COMPREENDER A ALMA DE NOSSO SEMELHANTE É O CAMINHO PARA A VERDADEIRA FELICIDADE...


COMPREENDER A ALMA DE NOSSO SEMELHANTE É O CAMINHO PARA A VERDADEIRA FELICIDADE... 

Somos seres complexos. Cada pessoa é um Universo à parte. Não existem duas pessoas exatamente iguais, nem física, nem mentalmente. Cada um vê o mundo ao seu redor de uma maneira peculiar, onde apenas ela consegue entender e se situar. Claro, quando duas pessoas se encontram e conseguem se entender ao um nível não explicável pela ciência, dão início à formação de uma nova família, onde perpetuarão a espécie, formando novos habitantes para esse planetinha azul onde nos encontramos...

O que não esperamos é que os traumas que cada um carrega em sua alma acabe por se fixar nesses brotos que nascem de nosso encontro... sim, pois em maior ou menor grau, todos nós carregamos traumas da infância. Viver não é fácil... aprendemos isso já no berço...

Quando um homem e uma mulher formam uma nova família, esperam... desejam... criar seus filhos de uma maneira especial, pois enquanto esses são aguardados mil planos são traçados para sua criação. O casal projeta em seus rebentos tudo aquilo que, por um motivo ou por outro, tiveram negado em sua formação. É errado, mas a criança que vai chegar já está predestinada a ser educada da forma que seus genitores gostariam de ter sido...

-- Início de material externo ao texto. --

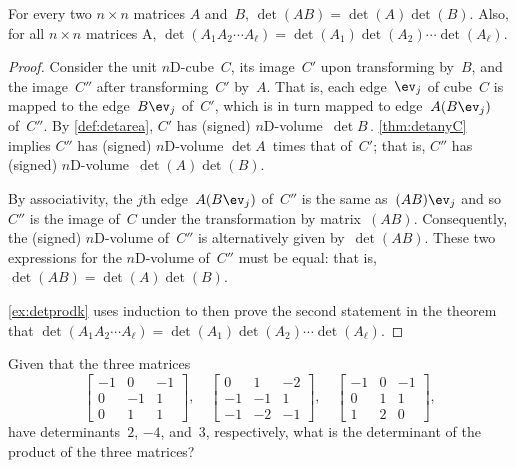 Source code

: \begin{theorem} \label{thm:detprod} 
For every two \(n\times n\) matrices \(A\) and~\(B\), \(\det(AB)=\det(A)\det(B)\).
Also, for all \(n\times n\) matrices \hlist A\ell, \(\det(A_1A_2\cdots A_\ell)=\det(A_1)\det(A_2)\cdots\det(A_\ell)\).
\end{theorem}


\begin{proof}  
Consider the unit $n$D-cube~\(C\),  its image~\(C'\) upon transforming by~\(B\), and the image~\(C''\) after transforming~\(C'\) by~\(A\). 
That is, each edge~\(\ev_j\) of cube~\(C\) is mapped to the edge~\(B\ev_j\) of~\(C'\), which is in turn mapped to edge~\(A(B\ev_j)\) of~\(C''\). 
By \cref{def:detarea}, \(C'\) has (signed) $n$D-volume~\(\det B\)\,.
\cref{thm:detanyC} implies \(C''\) has (signed) $n$D-volume \(\det A\)~times that of~\(C'\); that is, \(C''\) has (signed) $n$D-volume~\(\det(A)\det(B)\).  

By associativity, the \(j\)th edge~\(A(B\ev_j)\) of~\(C''\) is the same as~\((AB)\ev_j\) and so \(C''\) is the image of~\(C\) under the transformation by matrix~\((AB)\).
Consequently, the (signed) $n$D-volume of~\(C''\) is alternatively given by~\(\det(AB)\).
These two expressions for the $n$D-volume of~\(C''\) must be equal: that is, \(\det(AB)=\det(A)\det(B)\).

\cref{ex:detprodk} uses induction to then prove the second statement in the theorem that \(\det(A_1A_2\cdots A_\ell)=\det(A_1)\det(A_2)\cdots\det(A_\ell)\).
\end{proof}



\begin{activity}
Given that the three matrices
\begin{equation*}
\begin{bmatrix} -1&0&-1
\\0&-1&1
\\0&1&1 \end{bmatrix},\quad
\begin{bmatrix} 0&1&-2
\\-1&-1&1
\\-1&-2&-1 \end{bmatrix},\quad
\begin{bmatrix} -1&0&-1
\\0&1&1
\\1&2&0 \end{bmatrix},
\end{equation*}
have determinants~\(2\), \(-4\), and~\(3\), respectively, what is the determinant of the product of the three matrices?
\end{activity}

Mas... e sempre existe um mas, não é mesmo? Embora sejamos influenciáveis até certo ponto pela forma que somos educados, não existe nenhuma garantia de que possamos ser domesticados conforme o desejo de nossos responsáveis. Porque, embora a influência de nossos pais conte em nossa formação, durante a gestação recebemos uma série de informações que podem ser conflitantes com a maneira de pensar destes. Pois ao formar um novo ser, a sua essência é única... e pode divergir de tudo aquilo que é esperado ansiosamente por seus genitores...

A incompreensão da psique humana por parte nossa não nos permite identificar as necessidades reais de cada ente que aqui chega. Então usamos a nós mesmos como modelo e tentamos incutir na mentalidade da criança nossas crenças, nossos desejos... o problema é que são duas pessoas diferentes a tentar influenciar esse novo ser... e muitas vezes a forma de pensar é conflitante...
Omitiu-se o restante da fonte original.